Materials and Methods
Gochujang extract (GE) was generated from products collected from three different regions in South Korea, including Ganghwa-gun, Sunchang-gun, and Yeongwol-gun. The samples were combined and subjected to extraction using 80% ethanol. To characterize GE, its antioxidant activities were assessed using ABTS and DPPH radical scavenging assays, and its total polyphenol and flavonoid levels were subsequently quantified. The influence of GE on the cell viability of GI cancer cells (gastric cancer cells: AGS and SNU-668; hepatic cancer cells: HepG2 and Hep3B; pancreatic cancer cells: MIA PaCa-2) was assessed across various concentrations and treatment durations. Cell migration was monitored following exposure to GE (AGS, SNU-668, Hep3B and MIA PaCa-2: 0.5-2.5 mg/mL; HepG2: 2.5-10 mg/mL) over a 0-72 hours period, while colony-forming capacity was assessed over a 10-day culture period using GE concentrations (AGS, SNU-668, Hep3B, and MIA PaCa-2: 0.5–2.5 mg/mL; HepG2: 2.5–10 mg/mL). Protein expression changes associated with proliferation, apoptosis and antioxidant pathways were analyzed by western blotting after GE treatment (SNU-668, Hep3B and MIA PaCa-2: 0.5-5 mg/mL).
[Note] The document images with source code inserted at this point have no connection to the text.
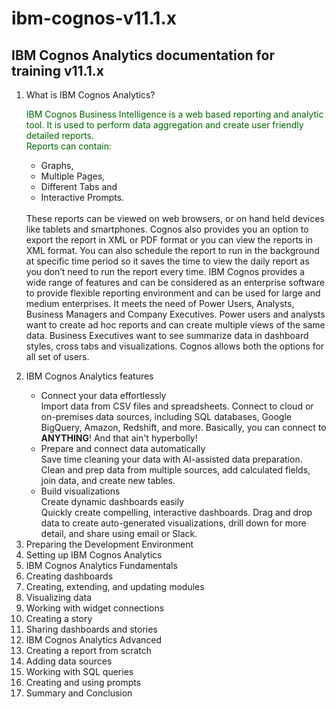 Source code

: <!DOCTYPE html>
<html>
<head>
</head>
<body>
<!------------------------------------------------------------------------------------------------>
<!---------------------------------- title: IBM Cognos v11.1.x ----------------------------------->
<!------------------------------------------------------------------------------------------------>
<div class="myDiv">
<h1>ibm-cognos-v11.1.x</h1>
<h2>IBM Cognos Analytics documentation for training v11.1.x</h2>
<ol>
  <li>What is IBM Cognos Analytics?</li>
  <p style="color:darkgreen;">
    IBM Cognos Business Intelligence is a web based reporting and analytic tool. It is used to perform data aggregation and create user friendly detailed reports.<br> Reports can contain:
  <ul><li>Graphs,</li> 
    <li>Multiple Pages,</li>
    <li>Different Tabs and</li>
    <li>Interactive Prompts.</li>
  </ul><br>
These reports can be viewed on web browsers, or on hand held devices like tablets and smartphones.
Cognos also provides you an option to export the report in XML or PDF format or you can view the reports in XML format. You can also schedule the report to run in the background at specific time period so it saves the time to view the daily report as you don’t need to run the report every time.
IBM Cognos provides a wide range of features and can be considered as an enterprise software to provide flexible reporting environment and can be used for large and medium enterprises. It meets the need of Power Users, Analysts, Business Managers and Company Executives. Power users and analysts want to create ad hoc reports and can create multiple views of the same data. Business Executives want to see summarize data in dashboard styles, cross tabs and visualizations. Cognos allows both the options for all set of users.
</p>
<li>IBM Cognos Analytics features</li>
<ul>
  <li>Connect your data effortlessly<br>
Import data from CSV files and spreadsheets. Connect to cloud or on-premises data sources, including SQL databases, Google BigQuery, Amazon, Redshift, and more.  Basically, you can connect to <b>ANYTHING</b>!  And that ain't hyperbolly!</li>
<li>Prepare and connect data automatically<br>
Save time cleaning your data with AI-assisted data preparation. Clean and prep data from multiple sources, add calculated fields, join data, and create new tables.</li>
<li>Build visualizations<br>
Create dynamic dashboards easily<br>
Quickly create compelling, interactive dashboards. Drag and drop data to create auto-generated visualizations, drill down for more detail, and share using email or Slack.</li>
  </ul>
  
<li>Preparing the Development Environment</li>
<li>Setting up IBM Cognos Analytics</li>
<li>IBM Cognos Analytics Fundamentals</li>
<li>Creating dashboards</li>
<li>Creating, extending, and updating modules</li>
<li>Visualizing data</li>
<li>Working with widget connections</li>
<li>Creating a story</li>
<li>Sharing dashboards and stories</li>
<li>IBM Cognos Analytics Advanced</li>
<li>Creating a report from scratch</li>
<li>Adding data sources</li>
<li>Working with SQL queries</li>
<li>Creating and using prompts</li>
<li>Summary and Conclusion</li>
</ol>
</div>
</h3>
  </body>
  </html>
 
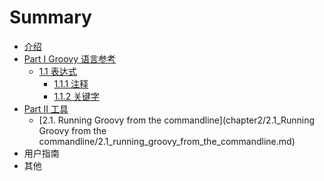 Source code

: # Summary

* [介绍](README.md)
* [Part I Groovy 语言参考](chapter1/README.md)
   * [1.1 表达式](chapter1/1.1_syntax/README.md)
       * [1.1.1 注释](chapter1/1.1_syntax/1.1.1_comments.md)
       * [1.1.2 关键字](chapter1/1.1_syntax/1.1.2_keywords.md)
* [Part II 工具](chapter2/README.md)
   * [2.1. Running Groovy from the commandline](chapter2/2.1_Running Groovy from the commandline/2.1_running_groovy_from_the_commandline.md)
* 用户指南
* 其他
Additionally, ROS production in GI cancer cells was quantified using the DCFDA fluorescence assay.
Results
GE significantly reduced cell viability, migration, and colony-forming capacity in GI cancer cells. It also significantly decreased the expression of key cell cycle–regulating proteins (e.g., p-STAT3, cyclin B1, CDK2, and p-Rb) across all GI cancer cell types, showing dose-dependent reductions in SNU-668 and MIA PaCa-2 cells and significant suppression at higher concentrations in Hep3B cells. In addition, GE significantly decreased the levels of anti-apoptotic proteins (e.g., BCL-2 and BCL-xL) and increased the pro-apoptotic protein Bim across all GI cancer cell lines, with dose-dependent effects in SNU-668 and MIA PaCa-2 cells and marked reductions at higher concentrations in Hep3B cells. Furthermore, GE significantly decreased the levels of antioxidant proteins, including HO-1, SOD1, SOD2, and catalase, across different GI cancer cell types, with dose-dependent reductions in SNU-668 cells, marked decreases in HO-1 and SOD1 in Hep3B cells, and selective reduction of SOD2 in MIA PaCa-2 cells. Consistently, GE significantly increased ROS production in gastric cancer cells (AGS and SNU-668) and hepatic cancer cells (HepG2 and Hep3B) after 24 hours of treatment at 0.5 mg/mL, while ROS levels in pancreatic cancer cells (MIA PaCa-2) remained unchanged.
Conclusion
Gochujang exerts anti-cancer effects across different GI cancer cell types by regulating multiple cellular and molecular mechanisms, including cell proliferation, apoptosis, and ROS metabolism. Importantly, the specific mechanisms vary depending on the cancer cell type, as some GI cancer cell lines show significant changes in ROS metabolism. While others, such as MIA PaCa-2, do not, highlighting GI cancer cell type–dependent differences in Gochujang’s anti-cancer mechanisms.